TASK GOAL
Lines to return, exactly: from the line with "2. Enable Google" to the line with "Epsilon Algorithm Suite" in the entries below, both included.

MATERIAL FOR THIS EXERCISE
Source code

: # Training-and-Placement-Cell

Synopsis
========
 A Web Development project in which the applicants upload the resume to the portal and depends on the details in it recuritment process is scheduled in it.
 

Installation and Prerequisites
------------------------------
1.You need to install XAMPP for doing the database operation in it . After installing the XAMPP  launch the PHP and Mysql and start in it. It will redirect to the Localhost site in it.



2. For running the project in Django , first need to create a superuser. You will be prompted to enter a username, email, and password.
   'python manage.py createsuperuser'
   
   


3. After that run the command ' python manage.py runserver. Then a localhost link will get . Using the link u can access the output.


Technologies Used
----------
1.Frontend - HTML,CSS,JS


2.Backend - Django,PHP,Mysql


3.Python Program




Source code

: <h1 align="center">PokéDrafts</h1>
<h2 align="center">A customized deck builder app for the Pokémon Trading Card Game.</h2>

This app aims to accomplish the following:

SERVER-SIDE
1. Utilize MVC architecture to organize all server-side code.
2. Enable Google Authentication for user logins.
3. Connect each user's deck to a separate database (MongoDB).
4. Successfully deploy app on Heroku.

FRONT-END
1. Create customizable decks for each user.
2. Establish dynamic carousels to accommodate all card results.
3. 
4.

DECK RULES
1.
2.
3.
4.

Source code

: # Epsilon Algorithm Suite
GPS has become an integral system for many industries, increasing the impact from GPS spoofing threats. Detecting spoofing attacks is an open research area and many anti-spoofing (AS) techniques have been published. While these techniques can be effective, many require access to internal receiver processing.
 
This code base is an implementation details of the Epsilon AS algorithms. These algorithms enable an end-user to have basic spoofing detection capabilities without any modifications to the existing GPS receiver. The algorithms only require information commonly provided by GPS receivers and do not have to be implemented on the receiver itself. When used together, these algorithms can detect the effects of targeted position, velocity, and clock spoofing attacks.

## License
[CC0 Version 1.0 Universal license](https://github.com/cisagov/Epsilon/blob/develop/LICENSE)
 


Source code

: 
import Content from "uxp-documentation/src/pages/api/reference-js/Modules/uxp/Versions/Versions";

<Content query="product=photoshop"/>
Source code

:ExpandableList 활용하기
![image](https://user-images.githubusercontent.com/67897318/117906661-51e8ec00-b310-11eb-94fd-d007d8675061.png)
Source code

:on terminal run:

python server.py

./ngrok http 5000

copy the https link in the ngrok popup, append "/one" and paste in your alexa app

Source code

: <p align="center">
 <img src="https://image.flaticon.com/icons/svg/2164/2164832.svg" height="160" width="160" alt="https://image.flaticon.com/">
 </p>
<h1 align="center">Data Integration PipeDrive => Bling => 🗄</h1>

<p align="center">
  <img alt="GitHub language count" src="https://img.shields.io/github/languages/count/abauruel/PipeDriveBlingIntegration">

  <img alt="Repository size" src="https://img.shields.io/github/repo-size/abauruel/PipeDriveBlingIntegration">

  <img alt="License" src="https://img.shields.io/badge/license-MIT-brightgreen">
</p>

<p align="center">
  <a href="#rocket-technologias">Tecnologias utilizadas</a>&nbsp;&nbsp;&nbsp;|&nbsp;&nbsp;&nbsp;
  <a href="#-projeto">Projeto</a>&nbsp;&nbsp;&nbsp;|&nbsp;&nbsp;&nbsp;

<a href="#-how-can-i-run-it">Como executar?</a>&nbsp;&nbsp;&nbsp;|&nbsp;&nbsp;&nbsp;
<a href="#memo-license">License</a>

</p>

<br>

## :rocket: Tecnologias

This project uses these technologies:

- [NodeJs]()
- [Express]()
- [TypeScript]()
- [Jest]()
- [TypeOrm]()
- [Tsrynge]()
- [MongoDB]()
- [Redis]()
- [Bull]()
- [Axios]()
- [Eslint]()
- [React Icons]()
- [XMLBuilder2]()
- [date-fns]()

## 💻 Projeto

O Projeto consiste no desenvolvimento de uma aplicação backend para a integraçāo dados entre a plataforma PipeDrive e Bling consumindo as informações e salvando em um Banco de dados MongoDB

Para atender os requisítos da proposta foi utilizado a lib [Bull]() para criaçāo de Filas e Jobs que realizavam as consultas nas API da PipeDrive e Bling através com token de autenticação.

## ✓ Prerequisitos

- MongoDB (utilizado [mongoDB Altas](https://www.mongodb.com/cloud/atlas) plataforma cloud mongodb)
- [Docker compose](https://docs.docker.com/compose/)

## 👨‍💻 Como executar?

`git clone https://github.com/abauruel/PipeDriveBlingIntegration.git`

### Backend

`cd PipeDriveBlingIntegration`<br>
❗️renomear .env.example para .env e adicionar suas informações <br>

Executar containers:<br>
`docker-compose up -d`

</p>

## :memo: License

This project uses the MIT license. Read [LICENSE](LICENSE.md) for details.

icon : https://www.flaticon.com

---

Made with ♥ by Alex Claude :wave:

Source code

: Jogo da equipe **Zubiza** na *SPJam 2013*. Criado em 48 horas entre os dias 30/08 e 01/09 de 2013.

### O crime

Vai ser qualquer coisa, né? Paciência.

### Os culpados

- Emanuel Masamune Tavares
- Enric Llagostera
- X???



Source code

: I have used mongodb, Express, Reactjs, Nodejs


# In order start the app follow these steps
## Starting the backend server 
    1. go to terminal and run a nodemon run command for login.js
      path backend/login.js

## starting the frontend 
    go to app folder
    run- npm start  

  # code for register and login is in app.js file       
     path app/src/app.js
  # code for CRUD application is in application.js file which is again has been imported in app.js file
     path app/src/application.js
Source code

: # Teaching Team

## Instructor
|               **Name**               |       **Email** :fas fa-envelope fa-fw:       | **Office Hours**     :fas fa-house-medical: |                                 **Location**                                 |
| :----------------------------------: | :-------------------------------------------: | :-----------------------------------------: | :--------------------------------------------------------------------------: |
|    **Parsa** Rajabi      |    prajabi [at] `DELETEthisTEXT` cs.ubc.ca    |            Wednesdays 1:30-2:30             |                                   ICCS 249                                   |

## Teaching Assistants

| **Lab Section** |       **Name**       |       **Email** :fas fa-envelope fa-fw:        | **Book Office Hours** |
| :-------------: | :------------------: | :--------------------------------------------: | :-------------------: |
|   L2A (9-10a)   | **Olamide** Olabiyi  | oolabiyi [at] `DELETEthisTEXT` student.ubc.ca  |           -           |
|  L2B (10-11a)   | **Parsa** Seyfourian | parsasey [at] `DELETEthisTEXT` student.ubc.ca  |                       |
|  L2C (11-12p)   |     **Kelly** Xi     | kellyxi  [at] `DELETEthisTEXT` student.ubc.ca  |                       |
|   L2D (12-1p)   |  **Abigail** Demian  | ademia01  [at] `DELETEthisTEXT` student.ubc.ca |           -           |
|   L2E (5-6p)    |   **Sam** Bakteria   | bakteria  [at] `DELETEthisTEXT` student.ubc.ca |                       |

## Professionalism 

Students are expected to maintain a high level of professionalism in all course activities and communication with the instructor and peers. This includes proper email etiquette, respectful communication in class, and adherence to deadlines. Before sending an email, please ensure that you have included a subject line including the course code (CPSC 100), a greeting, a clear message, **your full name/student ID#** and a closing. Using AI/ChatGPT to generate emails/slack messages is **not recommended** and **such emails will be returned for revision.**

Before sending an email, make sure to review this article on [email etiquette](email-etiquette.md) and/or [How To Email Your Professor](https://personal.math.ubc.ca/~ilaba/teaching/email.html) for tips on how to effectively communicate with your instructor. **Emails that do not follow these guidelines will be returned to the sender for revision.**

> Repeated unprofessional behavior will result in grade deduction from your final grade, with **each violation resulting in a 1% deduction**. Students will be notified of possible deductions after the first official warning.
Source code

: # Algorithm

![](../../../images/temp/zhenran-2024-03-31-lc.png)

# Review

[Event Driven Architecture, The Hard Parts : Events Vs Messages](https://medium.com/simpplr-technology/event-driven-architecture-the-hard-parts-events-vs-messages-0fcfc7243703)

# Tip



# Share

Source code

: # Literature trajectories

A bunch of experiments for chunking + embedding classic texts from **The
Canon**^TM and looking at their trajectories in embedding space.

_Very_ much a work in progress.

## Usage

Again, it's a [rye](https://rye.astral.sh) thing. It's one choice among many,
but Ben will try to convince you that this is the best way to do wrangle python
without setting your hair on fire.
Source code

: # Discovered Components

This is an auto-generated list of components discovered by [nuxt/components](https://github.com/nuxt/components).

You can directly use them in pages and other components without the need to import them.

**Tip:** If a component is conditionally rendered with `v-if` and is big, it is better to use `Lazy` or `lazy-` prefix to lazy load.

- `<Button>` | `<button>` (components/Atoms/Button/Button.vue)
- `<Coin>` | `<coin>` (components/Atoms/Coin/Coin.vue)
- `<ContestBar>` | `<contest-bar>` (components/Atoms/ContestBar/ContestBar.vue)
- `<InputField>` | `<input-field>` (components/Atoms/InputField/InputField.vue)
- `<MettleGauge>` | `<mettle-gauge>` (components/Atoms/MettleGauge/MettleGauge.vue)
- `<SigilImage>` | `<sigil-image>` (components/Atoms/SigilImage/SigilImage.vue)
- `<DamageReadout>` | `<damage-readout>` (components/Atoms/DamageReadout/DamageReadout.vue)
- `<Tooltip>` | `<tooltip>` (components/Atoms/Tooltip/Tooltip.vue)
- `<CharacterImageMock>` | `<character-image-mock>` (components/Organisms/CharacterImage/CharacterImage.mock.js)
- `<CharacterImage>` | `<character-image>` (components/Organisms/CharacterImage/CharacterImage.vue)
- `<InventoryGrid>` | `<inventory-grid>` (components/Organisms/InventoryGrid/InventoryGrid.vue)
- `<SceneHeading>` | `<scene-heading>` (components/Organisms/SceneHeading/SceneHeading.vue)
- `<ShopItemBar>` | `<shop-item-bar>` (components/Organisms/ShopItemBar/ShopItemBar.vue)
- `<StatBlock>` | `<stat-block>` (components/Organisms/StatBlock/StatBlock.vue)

OUTPUT OF THE EXERCISE
2. Enable Google Authentication for user logins.
3. Connect each user's deck to a separate database (MongoDB).
4. Successfully deploy app on Heroku.

FRONT-END
1. Create customizable decks for each user.
2. Establish dynamic carousels to accommodate all card results.
3. 
4.

DECK RULES
1.
2.
3.
4.

Source code

: # Epsilon Algorithm Suite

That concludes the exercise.